BOCA RATON, Fla.--(EON: Enhanced Online News)--The GEO Group (NYSE: GEO) (“GEO”) announced today that it has completed the defeasance of non-recourse bonds associated with the 1,904-bed South Texas Detention Complex (the “Facility”) in Pearsall, Texas for approximately $2.5 million, net of cash reserves.
The bonds had approximately $17.0 million in remaining principal and carried an interest rate of approximately 5.0 percent. The transaction is expected to be modestly accretive to GEO’s Adjusted Funds from Operations and will save GEO approximately $5.5 million in principal debt payments in 2014.
The GEO Group, Inc. (NYSE: GEO) is the first fully integrated equity real estate investment trust specializing in the design, financing, development, and operation of correctional, detention, and community reentry facilities around the globe. GEO is the world's leading provider of diversified correctional, detention, and community reentry services to government agencies worldwide with operations in the United States, Australia, South Africa, and the United Kingdom. GEO's worldwide operations include the ownership and/or management of 96 facilities totaling approximately 73,000 beds, including projects under development, with a growing workforce of approximately 18,000 professionals.

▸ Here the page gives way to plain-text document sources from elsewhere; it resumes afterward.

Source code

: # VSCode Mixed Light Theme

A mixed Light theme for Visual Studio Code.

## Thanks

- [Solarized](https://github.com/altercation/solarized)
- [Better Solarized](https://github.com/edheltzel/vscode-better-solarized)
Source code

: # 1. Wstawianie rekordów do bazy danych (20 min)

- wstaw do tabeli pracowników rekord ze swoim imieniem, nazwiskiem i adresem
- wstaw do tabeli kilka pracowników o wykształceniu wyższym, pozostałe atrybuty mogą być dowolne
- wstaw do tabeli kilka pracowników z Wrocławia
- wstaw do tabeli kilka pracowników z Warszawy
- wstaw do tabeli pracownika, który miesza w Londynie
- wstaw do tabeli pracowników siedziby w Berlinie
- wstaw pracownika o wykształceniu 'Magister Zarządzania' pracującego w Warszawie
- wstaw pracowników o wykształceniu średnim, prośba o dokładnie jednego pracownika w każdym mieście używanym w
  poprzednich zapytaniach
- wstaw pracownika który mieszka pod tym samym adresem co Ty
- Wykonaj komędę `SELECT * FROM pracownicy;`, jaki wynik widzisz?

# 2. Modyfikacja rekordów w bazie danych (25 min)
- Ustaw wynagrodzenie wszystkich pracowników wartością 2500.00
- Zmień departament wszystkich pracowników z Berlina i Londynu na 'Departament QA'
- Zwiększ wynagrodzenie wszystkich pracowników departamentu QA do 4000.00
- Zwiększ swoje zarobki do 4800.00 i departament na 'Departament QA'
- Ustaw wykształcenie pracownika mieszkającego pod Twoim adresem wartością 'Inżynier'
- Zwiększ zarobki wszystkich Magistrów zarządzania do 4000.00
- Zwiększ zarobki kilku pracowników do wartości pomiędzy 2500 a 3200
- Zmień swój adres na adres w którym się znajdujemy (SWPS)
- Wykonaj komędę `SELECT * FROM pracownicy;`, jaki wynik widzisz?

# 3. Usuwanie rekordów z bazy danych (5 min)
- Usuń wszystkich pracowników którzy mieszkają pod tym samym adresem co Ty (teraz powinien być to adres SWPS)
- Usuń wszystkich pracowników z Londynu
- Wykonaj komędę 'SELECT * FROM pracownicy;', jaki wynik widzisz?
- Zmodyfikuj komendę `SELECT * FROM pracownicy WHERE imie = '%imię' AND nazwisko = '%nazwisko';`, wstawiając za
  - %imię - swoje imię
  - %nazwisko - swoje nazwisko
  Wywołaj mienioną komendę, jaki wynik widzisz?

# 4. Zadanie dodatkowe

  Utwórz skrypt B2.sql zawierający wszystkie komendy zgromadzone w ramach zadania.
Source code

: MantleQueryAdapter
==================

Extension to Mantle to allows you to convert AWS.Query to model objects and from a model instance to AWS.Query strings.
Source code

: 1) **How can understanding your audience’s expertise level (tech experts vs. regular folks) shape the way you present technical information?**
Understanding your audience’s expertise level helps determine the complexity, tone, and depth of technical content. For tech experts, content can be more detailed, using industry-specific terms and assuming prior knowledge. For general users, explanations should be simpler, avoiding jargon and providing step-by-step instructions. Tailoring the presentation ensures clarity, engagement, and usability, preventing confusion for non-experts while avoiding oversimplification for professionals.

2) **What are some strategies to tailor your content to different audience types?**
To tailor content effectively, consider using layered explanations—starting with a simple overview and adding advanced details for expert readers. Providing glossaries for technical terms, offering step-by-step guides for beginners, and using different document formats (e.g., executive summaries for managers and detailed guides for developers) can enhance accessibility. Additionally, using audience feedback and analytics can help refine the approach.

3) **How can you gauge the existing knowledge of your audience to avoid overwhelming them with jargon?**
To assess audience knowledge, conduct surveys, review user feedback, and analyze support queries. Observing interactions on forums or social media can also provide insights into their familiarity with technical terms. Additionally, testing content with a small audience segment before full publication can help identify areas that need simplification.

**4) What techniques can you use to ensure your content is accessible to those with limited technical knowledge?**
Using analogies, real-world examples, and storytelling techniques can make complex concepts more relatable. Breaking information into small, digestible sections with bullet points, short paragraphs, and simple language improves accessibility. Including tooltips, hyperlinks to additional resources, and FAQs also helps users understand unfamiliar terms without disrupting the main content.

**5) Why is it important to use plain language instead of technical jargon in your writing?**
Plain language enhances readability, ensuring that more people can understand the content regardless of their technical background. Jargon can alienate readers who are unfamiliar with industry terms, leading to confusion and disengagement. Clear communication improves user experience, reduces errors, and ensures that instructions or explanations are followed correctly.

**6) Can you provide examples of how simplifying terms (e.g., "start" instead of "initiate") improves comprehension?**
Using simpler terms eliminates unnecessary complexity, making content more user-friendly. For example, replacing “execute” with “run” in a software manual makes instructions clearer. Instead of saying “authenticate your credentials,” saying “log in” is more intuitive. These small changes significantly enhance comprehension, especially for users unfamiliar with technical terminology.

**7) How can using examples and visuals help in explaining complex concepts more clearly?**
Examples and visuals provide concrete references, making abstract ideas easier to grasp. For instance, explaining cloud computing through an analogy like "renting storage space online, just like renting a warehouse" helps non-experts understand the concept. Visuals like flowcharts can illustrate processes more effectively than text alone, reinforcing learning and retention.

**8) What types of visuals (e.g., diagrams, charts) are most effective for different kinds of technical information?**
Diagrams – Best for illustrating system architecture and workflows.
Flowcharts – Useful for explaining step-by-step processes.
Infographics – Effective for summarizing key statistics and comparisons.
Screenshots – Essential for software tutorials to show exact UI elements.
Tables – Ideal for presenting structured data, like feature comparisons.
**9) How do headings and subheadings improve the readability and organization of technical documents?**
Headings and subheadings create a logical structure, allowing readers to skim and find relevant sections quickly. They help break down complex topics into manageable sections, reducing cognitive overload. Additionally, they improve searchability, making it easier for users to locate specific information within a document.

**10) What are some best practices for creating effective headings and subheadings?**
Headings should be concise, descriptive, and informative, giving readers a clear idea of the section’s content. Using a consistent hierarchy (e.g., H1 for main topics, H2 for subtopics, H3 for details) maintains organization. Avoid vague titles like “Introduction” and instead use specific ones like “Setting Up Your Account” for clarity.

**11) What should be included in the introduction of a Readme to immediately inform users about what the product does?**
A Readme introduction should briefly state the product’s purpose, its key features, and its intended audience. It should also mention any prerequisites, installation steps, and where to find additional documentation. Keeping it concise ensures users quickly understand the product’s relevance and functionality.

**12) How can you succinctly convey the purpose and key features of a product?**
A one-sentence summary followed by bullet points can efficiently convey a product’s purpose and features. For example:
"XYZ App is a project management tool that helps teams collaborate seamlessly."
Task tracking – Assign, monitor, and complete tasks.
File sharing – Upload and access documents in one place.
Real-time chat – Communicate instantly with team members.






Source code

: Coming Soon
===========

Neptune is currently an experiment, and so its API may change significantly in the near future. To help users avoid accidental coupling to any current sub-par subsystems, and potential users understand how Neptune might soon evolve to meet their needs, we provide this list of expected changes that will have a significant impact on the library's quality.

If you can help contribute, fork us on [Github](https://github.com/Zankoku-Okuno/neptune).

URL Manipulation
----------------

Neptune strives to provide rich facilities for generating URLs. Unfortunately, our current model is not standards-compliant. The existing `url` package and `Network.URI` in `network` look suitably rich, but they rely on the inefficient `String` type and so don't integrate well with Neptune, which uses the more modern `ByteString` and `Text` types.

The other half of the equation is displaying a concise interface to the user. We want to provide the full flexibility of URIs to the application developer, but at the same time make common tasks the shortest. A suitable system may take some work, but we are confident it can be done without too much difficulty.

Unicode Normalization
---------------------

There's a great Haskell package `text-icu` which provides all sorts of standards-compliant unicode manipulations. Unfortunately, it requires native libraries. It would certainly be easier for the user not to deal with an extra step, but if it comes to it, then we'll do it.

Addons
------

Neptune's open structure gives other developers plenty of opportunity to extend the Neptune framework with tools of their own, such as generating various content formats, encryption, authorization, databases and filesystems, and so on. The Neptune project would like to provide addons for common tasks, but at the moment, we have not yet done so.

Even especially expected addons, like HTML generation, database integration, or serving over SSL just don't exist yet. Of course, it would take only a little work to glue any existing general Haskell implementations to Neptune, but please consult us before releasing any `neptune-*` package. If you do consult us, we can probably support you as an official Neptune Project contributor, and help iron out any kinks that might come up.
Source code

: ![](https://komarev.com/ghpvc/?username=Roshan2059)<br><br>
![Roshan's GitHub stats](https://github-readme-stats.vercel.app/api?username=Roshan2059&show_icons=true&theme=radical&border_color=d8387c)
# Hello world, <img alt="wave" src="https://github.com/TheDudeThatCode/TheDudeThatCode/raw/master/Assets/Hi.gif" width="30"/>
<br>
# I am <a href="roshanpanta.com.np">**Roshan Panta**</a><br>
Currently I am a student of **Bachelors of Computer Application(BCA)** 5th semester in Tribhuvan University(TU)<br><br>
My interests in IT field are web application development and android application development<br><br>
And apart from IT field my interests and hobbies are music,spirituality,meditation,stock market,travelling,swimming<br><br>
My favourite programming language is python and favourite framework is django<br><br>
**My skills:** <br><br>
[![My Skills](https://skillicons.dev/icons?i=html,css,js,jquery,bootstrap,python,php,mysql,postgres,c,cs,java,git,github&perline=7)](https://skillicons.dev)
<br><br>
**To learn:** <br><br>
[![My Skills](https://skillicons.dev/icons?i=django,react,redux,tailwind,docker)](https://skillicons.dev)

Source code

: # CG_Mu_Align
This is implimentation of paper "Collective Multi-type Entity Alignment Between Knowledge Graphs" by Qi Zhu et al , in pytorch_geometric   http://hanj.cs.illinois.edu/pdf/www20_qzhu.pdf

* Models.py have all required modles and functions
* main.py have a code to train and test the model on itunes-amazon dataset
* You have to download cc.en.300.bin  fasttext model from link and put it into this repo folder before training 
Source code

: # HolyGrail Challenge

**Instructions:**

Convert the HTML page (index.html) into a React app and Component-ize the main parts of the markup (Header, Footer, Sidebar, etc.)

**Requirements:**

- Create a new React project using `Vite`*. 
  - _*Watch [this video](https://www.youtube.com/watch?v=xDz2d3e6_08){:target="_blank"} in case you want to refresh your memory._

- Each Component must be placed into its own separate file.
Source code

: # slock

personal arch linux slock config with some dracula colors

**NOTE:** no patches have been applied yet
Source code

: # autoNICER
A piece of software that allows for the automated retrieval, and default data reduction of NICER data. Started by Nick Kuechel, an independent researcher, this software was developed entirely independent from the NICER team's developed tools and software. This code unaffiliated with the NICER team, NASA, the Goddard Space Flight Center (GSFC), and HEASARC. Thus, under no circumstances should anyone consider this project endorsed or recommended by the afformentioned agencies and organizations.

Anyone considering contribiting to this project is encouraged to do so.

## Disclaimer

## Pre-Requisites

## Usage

This press release contains forward-looking statements regarding future events and future performance of GEO that involve risks and uncertainties that could materially affect actual results, including statements regarding estimated earnings, revenues and costs and our ability to maintain growth and strengthen contract relationships. Factors that could cause actual results to vary from current expectations and forward-looking statements contained in this press release include, but are not limited to: (1) GEO’s ability to successfully pursue further growth and continue to enhance shareholder value; (2) GEO’s ability to access the capital markets in the future on satisfactory terms or at all; (3) risks associated with GEO’s ability to control operating costs associated with contract start-ups; (4) GEO’s ability to timely open facilities as planned, profitably manage such facilities and successfully integrate such facilities into GEO’s operations without substantial costs; (5) GEO’s ability to win management contracts for which it has submitted proposals and to retain existing management contracts; (6) GEO’s ability to obtain future financing on acceptable terms; (7) GEO’s ability to sustain company-wide occupancy rates at its facilities; and (8) other factors contained in GEO’s Securities and Exchange Commission filings, including the forms 10-K, 10-Q and 8-K reports.